You can do this without loop. Using dplyr since it is easy to do multiple things using pipes.

We first convert Time column to POSIXct class, create a cond column which gives logical values based on the conditions we want to check, create a column to create groups using cumulative sum of cond column.
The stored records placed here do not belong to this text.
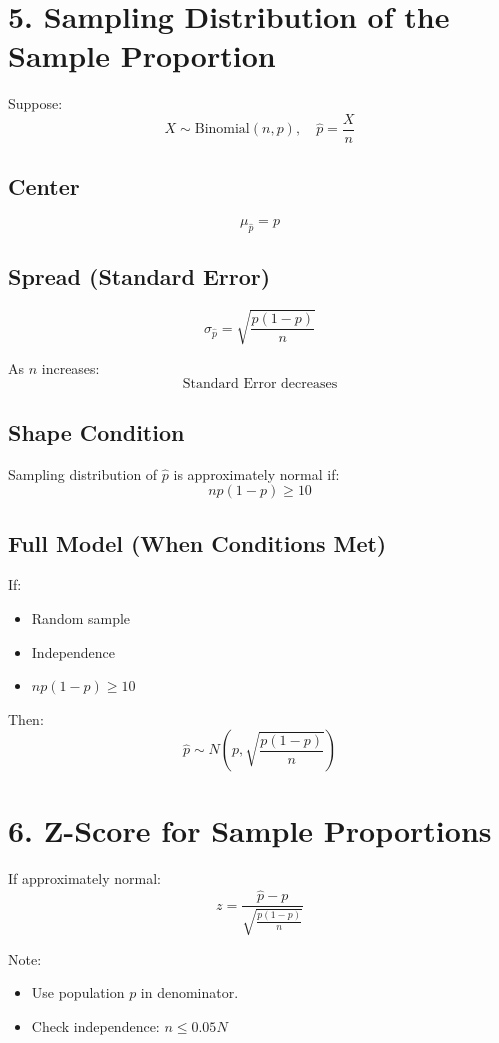 \documentclass{article}
\begin{document}
\bigskip

\section*{5. Sampling Distribution of the Sample Proportion}

Suppose:
\[
X \sim \text{Binomial}(n, p), \quad \hat{p} = \frac{X}{n}
\]

\subsection*{Center}
\[
\mu_{\hat{p}} = p
\]

\subsection*{Spread (Standard Error)}
\[
\sigma_{\hat{p}} =
\sqrt{\frac{p(1-p)}{n}}
\]

As $n$ increases:
\[
\text{Standard Error decreases}
\]

\subsection*{Shape Condition}

Sampling distribution of $\hat{p}$ is approximately normal if:
\[
np(1-p) \ge 10
\]

\subsection*{Full Model (When Conditions Met)}

If:
\begin{itemize}
\item Random sample
\item Independence
\item $np(1-p) \ge 10$
\end{itemize}

Then:
\[
\hat{p} \sim
N\left(p, \sqrt{\frac{p(1-p)}{n}}\right)
\]

\bigskip

\section*{6. Z-Score for Sample Proportions}

If approximately normal:
\[
z =
\frac{\hat{p} - p}
{\sqrt{\frac{p(1-p)}{n}}}
\]

Note:
\begin{itemize}
\item Use population $p$ in denominator.
\item Check independence: $n \le 0.05N$
\end{itemize}
\end{document}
Keep only the rows which satisfies the condition and get first and last value of Time along with the difference in between them for each group.

library(dplyr)

df %>%
  mutate(Time = lubridate::mdy_hms(Time), 
         cond = Read == "T" & Box == "out" & ID == "", 
         grp = cumsum(!cond)) %>%
  filter(cond) %>%
  group_by(grp) %>%
  summarise(starttime = first(Time), 
            endtime = last(Time), 
            duration = difftime(endtime, starttime, units = "secs")) %>%
  select(-grp)

# A tibble: 3 x 3
#  starttime           endtime             duration
#  <dttm>              <dttm>              <drtn>  
#1 2019-10-01 09:00:01 2019-10-01 09:03:00 179 secs
#2 2019-10-01 09:06:00 2019-10-01 09:06:02   2 secs
#3 2019-10-01 09:07:04 2019-10-01 09:07:06   2 secs

data

I have cleaned up your data a bit and used this as df.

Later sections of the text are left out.